What is the value of the Middle East to IWC?
Asia is our strongest market, followed by Europe, which has been growing because of the drop in the euro. So, I would say the Middle East is the third-biggest region for us.
What is your overview of 2015 as it comes to an end? Are there any markets that performed better than others?
The reality now is that we live in a totally transparent and mobile world, so we need to offer the same level of pricing across the utiard. This is something the watch industry is not used to yet. Our client is constantly travelling, so we should no longer think in countries or regions anymore, but rather in consumer categories: a Chinese, French, American and Middle Eastern client are all similar if they have the same levels of education and income.

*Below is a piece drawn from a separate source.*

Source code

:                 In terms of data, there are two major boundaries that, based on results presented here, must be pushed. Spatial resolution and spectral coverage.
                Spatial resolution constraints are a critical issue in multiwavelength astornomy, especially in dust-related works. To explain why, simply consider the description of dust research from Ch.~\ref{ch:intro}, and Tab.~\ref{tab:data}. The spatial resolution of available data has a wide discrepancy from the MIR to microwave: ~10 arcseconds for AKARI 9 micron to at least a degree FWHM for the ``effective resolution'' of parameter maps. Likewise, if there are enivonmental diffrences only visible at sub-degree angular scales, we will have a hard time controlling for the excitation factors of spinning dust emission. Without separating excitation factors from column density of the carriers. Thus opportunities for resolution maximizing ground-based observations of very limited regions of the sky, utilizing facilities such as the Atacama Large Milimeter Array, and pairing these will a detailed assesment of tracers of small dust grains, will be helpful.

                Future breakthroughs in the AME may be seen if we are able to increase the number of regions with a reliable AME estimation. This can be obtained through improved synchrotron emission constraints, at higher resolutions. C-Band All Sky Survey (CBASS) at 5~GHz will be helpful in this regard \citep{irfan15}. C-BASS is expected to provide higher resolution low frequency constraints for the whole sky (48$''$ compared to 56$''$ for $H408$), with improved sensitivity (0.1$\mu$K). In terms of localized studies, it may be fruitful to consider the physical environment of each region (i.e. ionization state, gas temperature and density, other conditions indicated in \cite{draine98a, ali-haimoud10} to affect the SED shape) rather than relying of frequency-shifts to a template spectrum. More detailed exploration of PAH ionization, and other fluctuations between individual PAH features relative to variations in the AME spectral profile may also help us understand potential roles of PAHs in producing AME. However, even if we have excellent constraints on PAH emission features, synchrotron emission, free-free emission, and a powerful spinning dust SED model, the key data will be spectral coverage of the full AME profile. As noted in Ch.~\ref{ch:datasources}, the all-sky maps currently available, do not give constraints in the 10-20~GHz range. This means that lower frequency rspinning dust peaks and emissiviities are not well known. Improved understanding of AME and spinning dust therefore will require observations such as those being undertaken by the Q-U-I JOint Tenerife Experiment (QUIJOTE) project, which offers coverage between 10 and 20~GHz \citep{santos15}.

Sixty per cent of our consumers buy watches outside their home countries and we don’t mind if they buy at home or abroad, as long as they buy IWC.
Beyond the habits of today’s consumers, were you affected by the numerous incidents, both economic and geopolitical, that unfolded over the course of 2015? How did you deal with these?
We wake up every morning to a new problem, whether an environmental issue, a terrorist attack, some economic drama or a crash in one of the markets. But I always ask myself if we really have more crises today or we’re just talking about them more, given today’s level of communication.
At the end of the day, we need to be flexible and active in a world of uncertainty and instability, where you have a huge volatility in everything.
You’ve previously said that luxury brands need to be offering products that are more accessible to the upper middle-class. Having said that, how can a high-end brand strike a balance between being exclusive yet available?
I agree that this is a very thin line, but it is feasible. Look at Mercedes, for example: you can buy an A-Class or an S-Class, each of these products must have impeccable quality in their own terms and should reflect the quality of the brand.
We are doing this through our distribution. We work through boutiques in order to provide an exclusive and experiential environment. IWC only has 950 doors around the world, less than many other companies, so you still have to look for us to find us; it is always a question of balance.
Many people from the luxury industry are already worried about 2016. Are you? Please explain.
I think the market will be concentrating on fewer brands, only those that are trusted by the consumers. Yes, we were surfing a wave and growing with the industry, but the industry is growing at a slower pace, so we turn to getting market shares from each other in order to grow and this leaves some out of the game.